__Your goal__.
Emit the data below verbatim, stripping out any pictures.

__Source records__.
☆ ☆ ☆ ☆

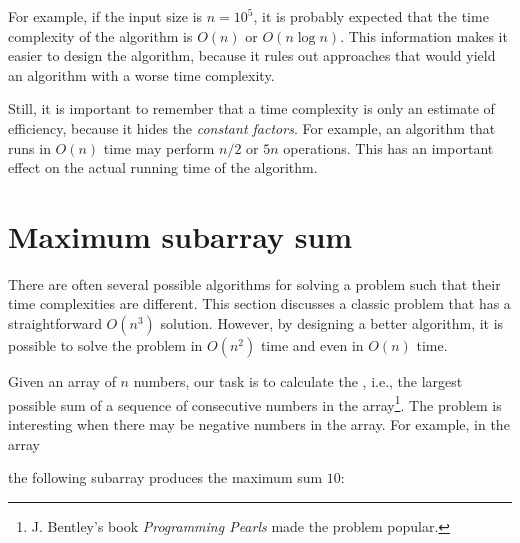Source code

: For example, if the input size is $n=10^5$,
it is probably expected that the time
complexity of the algorithm is $O(n)$ or $O(n \log n)$.
This information makes it easier to design the algorithm,
because it rules out approaches that would yield
an algorithm with a worse time complexity.


Still, it is important to remember that a
time complexity is only an estimate of efficiency,
because it hides the \emph{constant factors}.
For example, an algorithm that runs in $O(n)$ time
may perform $n/2$ or $5n$ operations.
This has an important effect on the actual
running time of the algorithm.

\section{Maximum subarray sum}


There are often several possible algorithms
for solving a problem such that their
time complexities are different.
This section discusses a classic problem that
has a straightforward $O(n^3)$ solution.
However, by designing a better algorithm, it
is possible to solve the problem in $O(n^2)$
time and even in $O(n)$ time.

Given an array of $n$ numbers,
our task is to calculate the
, i.e.,
the largest possible sum of 
a sequence of consecutive numbers
in the array\footnote{J. Bentley's
book \emph{Programming Pearls} \cite{ben86} made the problem popular.}.
The problem is interesting when there may be
negative numbers in the array.
For example, in the array
\begin{center}
\end{center}
\begin{samepage}
the following subarray produces the maximum sum $10$:
\begin{center}
\end{center}
\end{samepage}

☆ ☆ ☆ ☆

__Result of the task__.
Source code

: For example, if the input size is $n=10^5$,
it is probably expected that the time
complexity of the algorithm is $O(n)$ or $O(n \log n)$.
This information makes it easier to design the algorithm,
because it rules out approaches that would yield
an algorithm with a worse time complexity.


Still, it is important to remember that a
time complexity is only an estimate of efficiency,
because it hides the \emph{constant factors}.
For example, an algorithm that runs in $O(n)$ time
may perform $n/2$ or $5n$ operations.
This has an important effect on the actual
running time of the algorithm.

\section{Maximum subarray sum}


There are often several possible algorithms
for solving a problem such that their
time complexities are different.
This section discusses a classic problem that
has a straightforward $O(n^3)$ solution.
However, by designing a better algorithm, it
is possible to solve the problem in $O(n^2)$
time and even in $O(n)$ time.

Given an array of $n$ numbers,
our task is to calculate the
, i.e.,
the largest possible sum of 
a sequence of consecutive numbers
in the array\footnote{J. Bentley's
book \emph{Programming Pearls} \cite{ben86} made the problem popular.}.
The problem is interesting when there may be
negative numbers in the array.
For example, in the array
\begin{center}
\end{center}
\begin{samepage}
the following subarray produces the maximum sum $10$:
\begin{center}
\end{center}
\end{samepage}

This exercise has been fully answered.